Entries taken from a collection
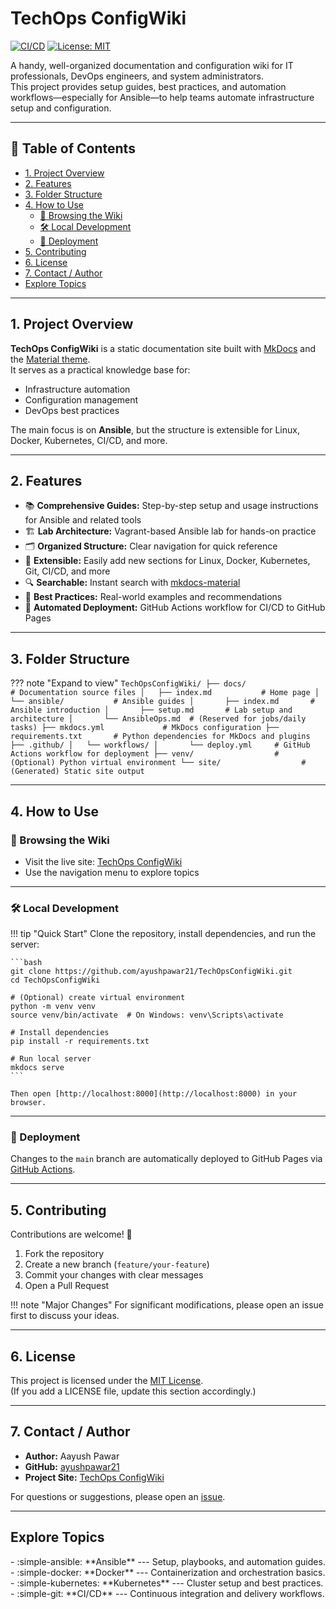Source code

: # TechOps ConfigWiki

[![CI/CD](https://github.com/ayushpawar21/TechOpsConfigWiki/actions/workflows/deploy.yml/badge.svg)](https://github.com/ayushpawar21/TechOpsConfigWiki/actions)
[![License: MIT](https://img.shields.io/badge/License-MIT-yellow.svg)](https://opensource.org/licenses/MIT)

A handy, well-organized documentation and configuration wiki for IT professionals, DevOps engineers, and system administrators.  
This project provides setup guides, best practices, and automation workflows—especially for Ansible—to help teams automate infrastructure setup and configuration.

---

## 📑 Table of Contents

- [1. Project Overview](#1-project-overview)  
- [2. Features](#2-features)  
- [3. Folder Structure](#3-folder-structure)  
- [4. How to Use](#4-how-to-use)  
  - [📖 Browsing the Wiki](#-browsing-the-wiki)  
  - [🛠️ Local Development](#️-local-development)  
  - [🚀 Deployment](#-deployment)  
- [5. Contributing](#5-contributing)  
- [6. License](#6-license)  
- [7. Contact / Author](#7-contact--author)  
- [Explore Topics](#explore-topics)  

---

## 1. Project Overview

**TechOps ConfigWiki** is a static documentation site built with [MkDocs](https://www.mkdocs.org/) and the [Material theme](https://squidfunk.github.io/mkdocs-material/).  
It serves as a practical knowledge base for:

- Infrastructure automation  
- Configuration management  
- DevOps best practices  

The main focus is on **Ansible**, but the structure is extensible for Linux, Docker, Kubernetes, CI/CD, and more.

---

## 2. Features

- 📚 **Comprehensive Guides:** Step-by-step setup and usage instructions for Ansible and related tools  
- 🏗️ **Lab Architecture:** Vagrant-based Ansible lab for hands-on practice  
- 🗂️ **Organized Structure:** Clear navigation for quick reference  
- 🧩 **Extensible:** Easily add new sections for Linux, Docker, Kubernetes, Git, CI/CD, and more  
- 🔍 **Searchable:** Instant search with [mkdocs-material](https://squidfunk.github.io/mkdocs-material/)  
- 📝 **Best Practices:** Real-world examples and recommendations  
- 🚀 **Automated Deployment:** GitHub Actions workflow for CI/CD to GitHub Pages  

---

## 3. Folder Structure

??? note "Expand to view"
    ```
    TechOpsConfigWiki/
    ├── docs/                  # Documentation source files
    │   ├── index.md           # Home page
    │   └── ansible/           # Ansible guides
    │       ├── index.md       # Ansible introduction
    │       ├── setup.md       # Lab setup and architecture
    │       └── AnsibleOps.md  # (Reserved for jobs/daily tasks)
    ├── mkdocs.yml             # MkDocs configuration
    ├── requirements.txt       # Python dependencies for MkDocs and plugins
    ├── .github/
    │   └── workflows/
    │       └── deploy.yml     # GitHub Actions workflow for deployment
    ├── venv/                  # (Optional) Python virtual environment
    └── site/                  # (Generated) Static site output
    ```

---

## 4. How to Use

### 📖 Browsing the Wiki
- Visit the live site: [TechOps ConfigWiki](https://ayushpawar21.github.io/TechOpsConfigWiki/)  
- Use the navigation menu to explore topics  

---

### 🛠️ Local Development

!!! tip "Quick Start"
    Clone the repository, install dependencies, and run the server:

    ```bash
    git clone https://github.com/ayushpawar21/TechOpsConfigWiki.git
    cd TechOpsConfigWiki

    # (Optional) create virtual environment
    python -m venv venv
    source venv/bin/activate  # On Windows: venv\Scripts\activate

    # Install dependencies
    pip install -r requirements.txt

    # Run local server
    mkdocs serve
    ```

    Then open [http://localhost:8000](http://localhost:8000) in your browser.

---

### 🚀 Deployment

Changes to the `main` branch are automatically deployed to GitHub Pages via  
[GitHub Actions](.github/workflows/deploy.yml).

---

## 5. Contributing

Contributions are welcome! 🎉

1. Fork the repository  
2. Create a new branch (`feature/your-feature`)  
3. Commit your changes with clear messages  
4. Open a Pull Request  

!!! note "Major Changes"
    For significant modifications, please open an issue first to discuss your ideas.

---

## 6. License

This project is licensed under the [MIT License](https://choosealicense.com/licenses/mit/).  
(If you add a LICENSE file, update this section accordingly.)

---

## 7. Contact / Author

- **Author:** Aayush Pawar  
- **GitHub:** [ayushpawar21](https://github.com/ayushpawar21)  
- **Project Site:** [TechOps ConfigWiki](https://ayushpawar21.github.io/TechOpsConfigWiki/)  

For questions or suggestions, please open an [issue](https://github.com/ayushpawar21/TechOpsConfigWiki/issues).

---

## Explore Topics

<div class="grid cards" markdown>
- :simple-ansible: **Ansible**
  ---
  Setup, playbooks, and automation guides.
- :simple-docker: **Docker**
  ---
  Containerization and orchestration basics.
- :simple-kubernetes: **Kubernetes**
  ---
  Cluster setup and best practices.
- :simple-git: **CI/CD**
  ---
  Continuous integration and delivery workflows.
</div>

--

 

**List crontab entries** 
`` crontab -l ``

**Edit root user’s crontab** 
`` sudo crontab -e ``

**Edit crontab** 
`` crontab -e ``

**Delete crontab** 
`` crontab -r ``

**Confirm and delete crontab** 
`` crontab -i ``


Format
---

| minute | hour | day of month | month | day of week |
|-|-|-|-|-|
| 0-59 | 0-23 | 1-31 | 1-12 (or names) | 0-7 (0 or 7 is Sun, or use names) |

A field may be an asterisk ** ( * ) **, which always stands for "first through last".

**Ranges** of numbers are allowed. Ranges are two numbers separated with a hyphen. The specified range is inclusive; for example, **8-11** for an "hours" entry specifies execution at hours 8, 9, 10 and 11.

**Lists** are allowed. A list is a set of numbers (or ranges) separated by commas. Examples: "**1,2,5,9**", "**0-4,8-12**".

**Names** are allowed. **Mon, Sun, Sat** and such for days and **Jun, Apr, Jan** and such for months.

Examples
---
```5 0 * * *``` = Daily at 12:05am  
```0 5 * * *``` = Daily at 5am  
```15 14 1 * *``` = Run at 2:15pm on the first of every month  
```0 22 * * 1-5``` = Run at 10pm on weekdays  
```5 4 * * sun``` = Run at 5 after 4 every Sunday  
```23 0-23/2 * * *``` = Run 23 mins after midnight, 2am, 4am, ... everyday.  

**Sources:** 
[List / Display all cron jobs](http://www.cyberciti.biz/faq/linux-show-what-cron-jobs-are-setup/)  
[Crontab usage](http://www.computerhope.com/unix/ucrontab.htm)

* * *

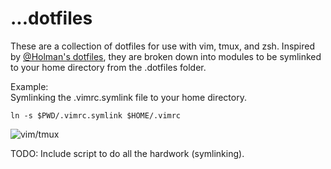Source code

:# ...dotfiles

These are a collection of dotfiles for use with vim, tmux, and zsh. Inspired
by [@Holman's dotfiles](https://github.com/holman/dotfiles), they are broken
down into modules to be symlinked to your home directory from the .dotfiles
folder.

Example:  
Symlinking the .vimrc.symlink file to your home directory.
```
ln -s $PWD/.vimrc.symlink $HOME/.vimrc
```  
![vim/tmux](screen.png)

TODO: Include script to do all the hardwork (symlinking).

• EXERCISE:
The lines you need are those with the word "venv"; list them from the entries.

• FINAL ANSWER:
    ├── venv/                  # (Optional) Python virtual environment
    python -m venv venv
    source venv/bin/activate  # On Windows: venv\Scripts\activate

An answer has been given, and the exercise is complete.